- **Dataset records**
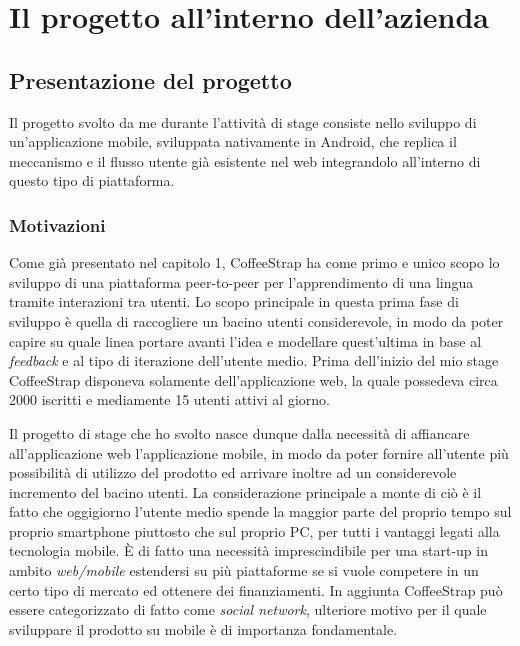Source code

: 
\chapter{Il progetto all'interno dell'azienda}
\label{cap:progetto-azienda}

\section{Presentazione del progetto}

Il progetto svolto da me durante l'attività di stage consiste nello sviluppo di un'applicazione mobile, sviluppata nativamente in Android, che replica il meccanismo e il flusso utente già esistente nel web integrandolo all'interno di questo tipo di piattaforma. 

\subsection{Motivazioni}

Come già presentato nel capitolo 1, CoffeeStrap ha come primo e unico scopo lo sviluppo di una piattaforma peer-to-peer per l'apprendimento di una lingua tramite interazioni tra utenti. Lo scopo principale in questa prima fase di sviluppo è quella di raccogliere un bacino utenti considerevole, in modo da poter capire su quale linea portare avanti l'idea e modellare quest'ultima in base al \textit{feedback} e al tipo di iterazione dell'utente medio. Prima dell'inizio del mio stage CoffeeStrap disponeva solamente dell'applicazione web, la quale possedeva circa 2000 iscritti e mediamente 15 utenti attivi al giorno. 

Il progetto di stage che ho svolto nasce dunque dalla necessità di affiancare all'applicazione web l'applicazione mobile, in modo da poter fornire all'utente più possibilità di utilizzo del prodotto ed arrivare inoltre ad un considerevole incremento del bacino utenti. La considerazione principale a monte di ciò è il fatto che oggigiorno l'utente medio spende la maggior parte del proprio tempo sul proprio smartphone piuttosto che sul proprio PC, per tutti i vantaggi legati alla tecnologia mobile. È di fatto una necessità imprescindibile per una start-up in ambito \textit{web/mobile} estendersi su più piattaforme se si vuole competere in un certo tipo di mercato ed ottenere dei finanziamenti. In aggiunta CoffeeStrap può essere categorizzato di fatto come \textit{social network}, ulteriore motivo per il quale sviluppare il prodotto su mobile è di importanza fondamentale.

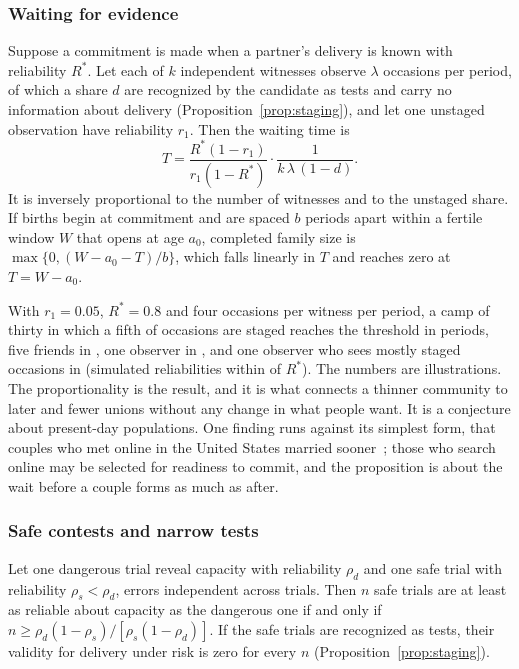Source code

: \subsubsection{Waiting for evidence}
\begin{proposition}\label{prop:waiting}
Suppose a commitment is made when a partner's delivery is known with reliability $R^*$. Let each of $k$ independent
witnesses observe $\lambda$ occasions per period, of which a share $d$ are recognized by the candidate as tests and carry
no information about delivery (Proposition~\ref{prop:staging}), and let one unstaged observation have reliability $r_1$.
Then the waiting time is
\begin{equation}
T=\frac{R^*(1-r_1)}{r_1(1-R^*)}\cdot\frac{1}{k\,\lambda\,(1-d)}.\label{eq:waiting}
\end{equation}
It is inversely proportional to the number of witnesses and to the unstaged share. If births begin at commitment and are
spaced $b$ periods apart within a fertile window $W$ that opens at age $a_0$, completed family size is
$\max\{0,(W-a_0-T)/b\}$, which falls linearly in $T$ and reaches zero at $T=W-a_0$.
\end{proposition}

With $r_1=0.05$, $R^*=0.8$ and four occasions per witness per period, a camp of thirty in which a fifth of occasions are
staged reaches the threshold in \NtWaitCamp{} periods, five friends in \NtWaitFive, one observer in \NtWaitOne, and one
observer who sees mostly staged occasions in \NtWaitOneStaged{} (simulated reliabilities within \NtWaitErr{} of $R^*$).
The numbers are illustrations. The proportionality is the result, and it is what connects a thinner community to later
and fewer unions without any change in what people want. It is a conjecture about present-day populations. One finding
runs against its simplest form, that couples who met online in the United States married sooner~\cite{rosenfeld2017}; those
who search online may be selected for readiness to commit, and the proposition is about the wait before a couple forms as
much as after.

\subsubsection{Safe contests and narrow tests}
\begin{corollary}\label{cor:ritual}
Let one dangerous trial reveal capacity with reliability $\rho_d$ and one safe trial with reliability $\rho_s<\rho_d$,
errors independent across trials. Then $n$ safe trials are at least as reliable about capacity as the dangerous one if and
only if $n\ge\rho_d(1-\rho_s)/[\rho_s(1-\rho_d)]$. If the safe trials are recognized as tests, their validity for
delivery under risk is zero for every $n$ (Proposition~\ref{prop:staging}).
\end{corollary}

- **Required work**
All lines of the material above should be returned unchanged, but no pictures should be included.

- **Expected answer**
Source code

: 
\chapter{Il progetto all'interno dell'azienda}
\label{cap:progetto-azienda}

\section{Presentazione del progetto}

Il progetto svolto da me durante l'attività di stage consiste nello sviluppo di un'applicazione mobile, sviluppata nativamente in Android, che replica il meccanismo e il flusso utente già esistente nel web integrandolo all'interno di questo tipo di piattaforma. 

\subsection{Motivazioni}

Come già presentato nel capitolo 1, CoffeeStrap ha come primo e unico scopo lo sviluppo di una piattaforma peer-to-peer per l'apprendimento di una lingua tramite interazioni tra utenti. Lo scopo principale in questa prima fase di sviluppo è quella di raccogliere un bacino utenti considerevole, in modo da poter capire su quale linea portare avanti l'idea e modellare quest'ultima in base al \textit{feedback} e al tipo di iterazione dell'utente medio. Prima dell'inizio del mio stage CoffeeStrap disponeva solamente dell'applicazione web, la quale possedeva circa 2000 iscritti e mediamente 15 utenti attivi al giorno. 

Il progetto di stage che ho svolto nasce dunque dalla necessità di affiancare all'applicazione web l'applicazione mobile, in modo da poter fornire all'utente più possibilità di utilizzo del prodotto ed arrivare inoltre ad un considerevole incremento del bacino utenti. La considerazione principale a monte di ciò è il fatto che oggigiorno l'utente medio spende la maggior parte del proprio tempo sul proprio smartphone piuttosto che sul proprio PC, per tutti i vantaggi legati alla tecnologia mobile. È di fatto una necessità imprescindibile per una start-up in ambito \textit{web/mobile} estendersi su più piattaforme se si vuole competere in un certo tipo di mercato ed ottenere dei finanziamenti. In aggiunta CoffeeStrap può essere categorizzato di fatto come \textit{social network}, ulteriore motivo per il quale sviluppare il prodotto su mobile è di importanza fondamentale.

Source code

: \subsubsection{Waiting for evidence}
\begin{proposition}\label{prop:waiting}
Suppose a commitment is made when a partner's delivery is known with reliability $R^*$. Let each of $k$ independent
witnesses observe $\lambda$ occasions per period, of which a share $d$ are recognized by the candidate as tests and carry
no information about delivery (Proposition~\ref{prop:staging}), and let one unstaged observation have reliability $r_1$.
Then the waiting time is
\begin{equation}
T=\frac{R^*(1-r_1)}{r_1(1-R^*)}\cdot\frac{1}{k\,\lambda\,(1-d)}.\label{eq:waiting}
\end{equation}
It is inversely proportional to the number of witnesses and to the unstaged share. If births begin at commitment and are
spaced $b$ periods apart within a fertile window $W$ that opens at age $a_0$, completed family size is
$\max\{0,(W-a_0-T)/b\}$, which falls linearly in $T$ and reaches zero at $T=W-a_0$.
\end{proposition}

With $r_1=0.05$, $R^*=0.8$ and four occasions per witness per period, a camp of thirty in which a fifth of occasions are
staged reaches the threshold in \NtWaitCamp{} periods, five friends in \NtWaitFive, one observer in \NtWaitOne, and one
observer who sees mostly staged occasions in \NtWaitOneStaged{} (simulated reliabilities within \NtWaitErr{} of $R^*$).
The numbers are illustrations. The proportionality is the result, and it is what connects a thinner community to later
and fewer unions without any change in what people want. It is a conjecture about present-day populations. One finding
runs against its simplest form, that couples who met online in the United States married sooner~\cite{rosenfeld2017}; those
who search online may be selected for readiness to commit, and the proposition is about the wait before a couple forms as
much as after.

\subsubsection{Safe contests and narrow tests}
\begin{corollary}\label{cor:ritual}
Let one dangerous trial reveal capacity with reliability $\rho_d$ and one safe trial with reliability $\rho_s<\rho_d$,
errors independent across trials. Then $n$ safe trials are at least as reliable about capacity as the dangerous one if and
only if $n\ge\rho_d(1-\rho_s)/[\rho_s(1-\rho_d)]$. If the safe trials are recognized as tests, their validity for
delivery under risk is zero for every $n$ (Proposition~\ref{prop:staging}).
\end{corollary}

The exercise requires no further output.